■ **TASK OBJECTIVE**: Each record should be given again exactly as it appears, with no image included.

Top of RECORDS FOR THE TASK

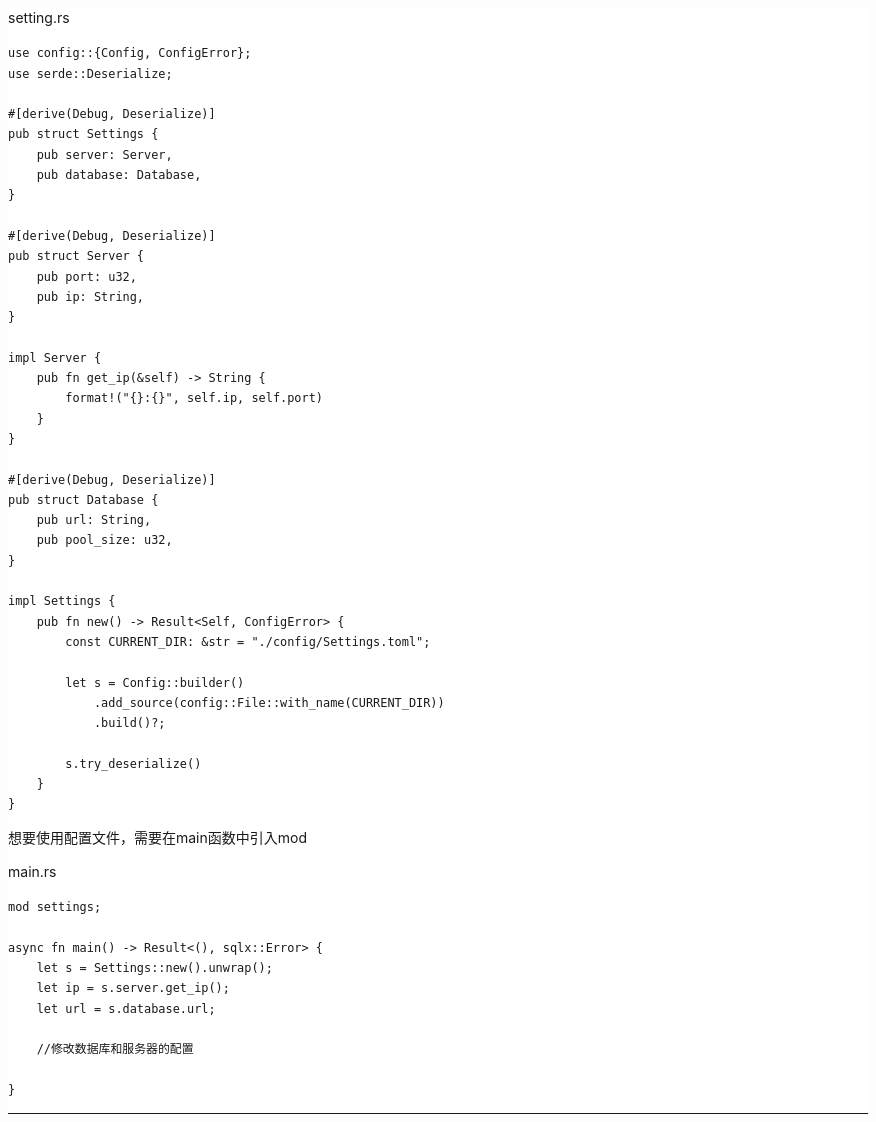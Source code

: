 setting.rs

```
use config::{Config, ConfigError};
use serde::Deserialize;

#[derive(Debug, Deserialize)]
pub struct Settings {
    pub server: Server,
    pub database: Database,
}

#[derive(Debug, Deserialize)]
pub struct Server {
    pub port: u32,
    pub ip: String,
}

impl Server {
    pub fn get_ip(&self) -> String {
        format!("{}:{}", self.ip, self.port)
    }
}

#[derive(Debug, Deserialize)]
pub struct Database {
    pub url: String,
    pub pool_size: u32,
}

impl Settings {
    pub fn new() -> Result<Self, ConfigError> {
        const CURRENT_DIR: &str = "./config/Settings.toml";

        let s = Config::builder()
            .add_source(config::File::with_name(CURRENT_DIR))
            .build()?;

        s.try_deserialize()
    }
}

```

想要使用配置文件，需要在main函数中引入mod

main.rs

```
mod settings;

async fn main() -> Result<(), sqlx::Error> {
    let s = Settings::new().unwrap();
    let ip = s.server.get_ip();
    let url = s.database.url;

    //修改数据库和服务器的配置

}

```

---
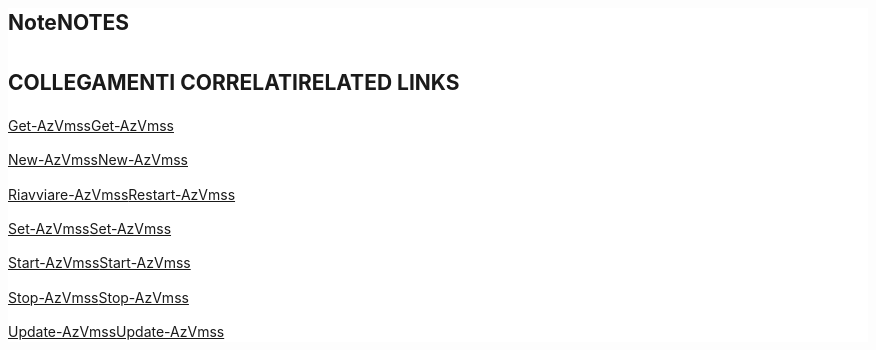 ## <span data-ttu-id="b8fed-142">Note</span><span class="sxs-lookup"><span data-stu-id="b8fed-142">NOTES</span></span>

## <span data-ttu-id="b8fed-143">COLLEGAMENTI CORRELATI</span><span class="sxs-lookup"><span data-stu-id="b8fed-143">RELATED LINKS</span></span>

[<span data-ttu-id="b8fed-144">Get-AzVmss</span><span class="sxs-lookup"><span data-stu-id="b8fed-144">Get-AzVmss</span></span>](./Get-AzVmss.md)

[<span data-ttu-id="b8fed-145">New-AzVmss</span><span class="sxs-lookup"><span data-stu-id="b8fed-145">New-AzVmss</span></span>](./New-AzVmss.md)

[<span data-ttu-id="b8fed-146">Riavviare-AzVmss</span><span class="sxs-lookup"><span data-stu-id="b8fed-146">Restart-AzVmss</span></span>](./Restart-AzVmss.md)

[<span data-ttu-id="b8fed-147">Set-AzVmss</span><span class="sxs-lookup"><span data-stu-id="b8fed-147">Set-AzVmss</span></span>](./Set-AzVmss.md)

[<span data-ttu-id="b8fed-148">Start-AzVmss</span><span class="sxs-lookup"><span data-stu-id="b8fed-148">Start-AzVmss</span></span>](./Start-AzVmss.md)

[<span data-ttu-id="b8fed-149">Stop-AzVmss</span><span class="sxs-lookup"><span data-stu-id="b8fed-149">Stop-AzVmss</span></span>](./Stop-AzVmss.md)

[<span data-ttu-id="b8fed-150">Update-AzVmss</span><span class="sxs-lookup"><span data-stu-id="b8fed-150">Update-AzVmss</span></span>](./Update-AzVmss.md)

Bottom of RECORDS FOR THE TASK

■ **REPLY**:
Source code

: setting.rs

```
use config::{Config, ConfigError};
use serde::Deserialize;

#[derive(Debug, Deserialize)]
pub struct Settings {
    pub server: Server,
    pub database: Database,
}

#[derive(Debug, Deserialize)]
pub struct Server {
    pub port: u32,
    pub ip: String,
}

impl Server {
    pub fn get_ip(&self) -> String {
        format!("{}:{}", self.ip, self.port)
    }
}

#[derive(Debug, Deserialize)]
pub struct Database {
    pub url: String,
    pub pool_size: u32,
}

impl Settings {
    pub fn new() -> Result<Self, ConfigError> {
        const CURRENT_DIR: &str = "./config/Settings.toml";

        let s = Config::builder()
            .add_source(config::File::with_name(CURRENT_DIR))
            .build()?;

        s.try_deserialize()
    }
}

```

想要使用配置文件，需要在main函数中引入mod

main.rs

```
mod settings;

async fn main() -> Result<(), sqlx::Error> {
    let s = Settings::new().unwrap();
    let ip = s.server.get_ip();
    let url = s.database.url;

    //修改数据库和服务器的配置

}

```

---
 ## <span data-ttu-id="b8fed-142">Note</span><span class="sxs-lookup"><span data-stu-id="b8fed-142">NOTES</span></span>

## <span data-ttu-id="b8fed-143">COLLEGAMENTI CORRELATI</span><span class="sxs-lookup"><span data-stu-id="b8fed-143">RELATED LINKS</span></span>

[<span data-ttu-id="b8fed-144">Get-AzVmss</span><span class="sxs-lookup"><span data-stu-id="b8fed-144">Get-AzVmss</span></span>](./Get-AzVmss.md)

[<span data-ttu-id="b8fed-145">New-AzVmss</span><span class="sxs-lookup"><span data-stu-id="b8fed-145">New-AzVmss</span></span>](./New-AzVmss.md)

[<span data-ttu-id="b8fed-146">Riavviare-AzVmss</span><span class="sxs-lookup"><span data-stu-id="b8fed-146">Restart-AzVmss</span></span>](./Restart-AzVmss.md)

[<span data-ttu-id="b8fed-147">Set-AzVmss</span><span class="sxs-lookup"><span data-stu-id="b8fed-147">Set-AzVmss</span></span>](./Set-AzVmss.md)

[<span data-ttu-id="b8fed-148">Start-AzVmss</span><span class="sxs-lookup"><span data-stu-id="b8fed-148">Start-AzVmss</span></span>](./Start-AzVmss.md)

[<span data-ttu-id="b8fed-149">Stop-AzVmss</span><span class="sxs-lookup"><span data-stu-id="b8fed-149">Stop-AzVmss</span></span>](./Stop-AzVmss.md)

[<span data-ttu-id="b8fed-150">Update-AzVmss</span><span class="sxs-lookup"><span data-stu-id="b8fed-150">Update-AzVmss</span></span>](./Update-AzVmss.md)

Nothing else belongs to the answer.